WHAT THIS TASK INVOLVES >> Take the line that has "(super_admin, manager, agent)" and all the lines that come after it in the records, and write them out again exactly. Add no other line.

Rendered images with source text >>
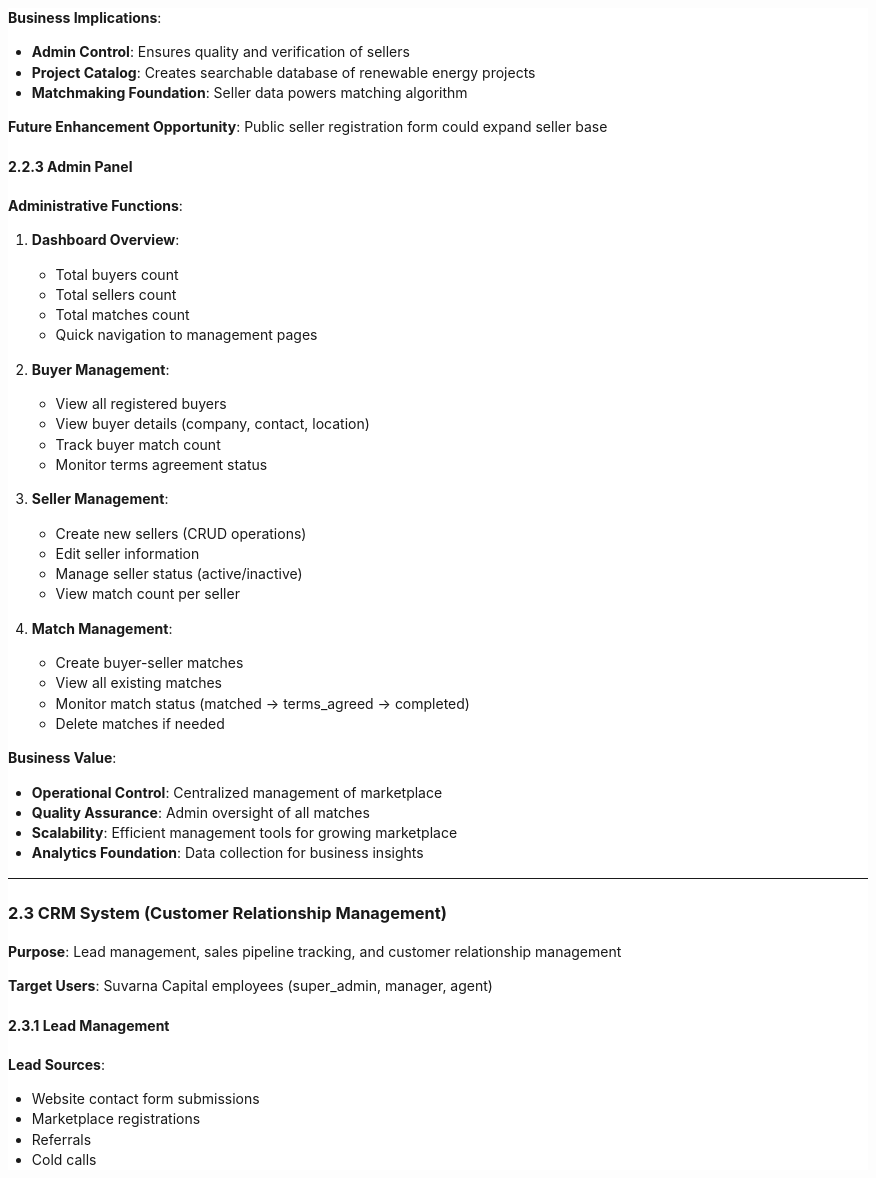 **Business Implications**:
- **Admin Control**: Ensures quality and verification of sellers
- **Project Catalog**: Creates searchable database of renewable energy projects
- **Matchmaking Foundation**: Seller data powers matching algorithm

**Future Enhancement Opportunity**: Public seller registration form could expand seller base

#### 2.2.3 Admin Panel

**Administrative Functions**:

1. **Dashboard Overview**:
   - Total buyers count
   - Total sellers count
   - Total matches count
   - Quick navigation to management pages

2. **Buyer Management**:
   - View all registered buyers
   - View buyer details (company, contact, location)
   - Track buyer match count
   - Monitor terms agreement status

3. **Seller Management**:
   - Create new sellers (CRUD operations)
   - Edit seller information
   - Manage seller status (active/inactive)
   - View match count per seller

4. **Match Management**:
   - Create buyer-seller matches
   - View all existing matches
   - Monitor match status (matched → terms_agreed → completed)
   - Delete matches if needed

**Business Value**:
- **Operational Control**: Centralized management of marketplace
- **Quality Assurance**: Admin oversight of all matches
- **Scalability**: Efficient management tools for growing marketplace
- **Analytics Foundation**: Data collection for business insights

---

### 2.3 CRM System (Customer Relationship Management)
**Purpose**: Lead management, sales pipeline tracking, and customer relationship management

**Target Users**: Suvarna Capital employees (super_admin, manager, agent)

#### 2.3.1 Lead Management

**Lead Sources**:
- Website contact form submissions
- Marketplace registrations
- Referrals
- Cold calls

WRITTEN REPLY >>
**Target Users**: Suvarna Capital employees (super_admin, manager, agent)

#### 2.3.1 Lead Management

**Lead Sources**:
- Website contact form submissions
- Marketplace registrations
- Referrals
- Cold calls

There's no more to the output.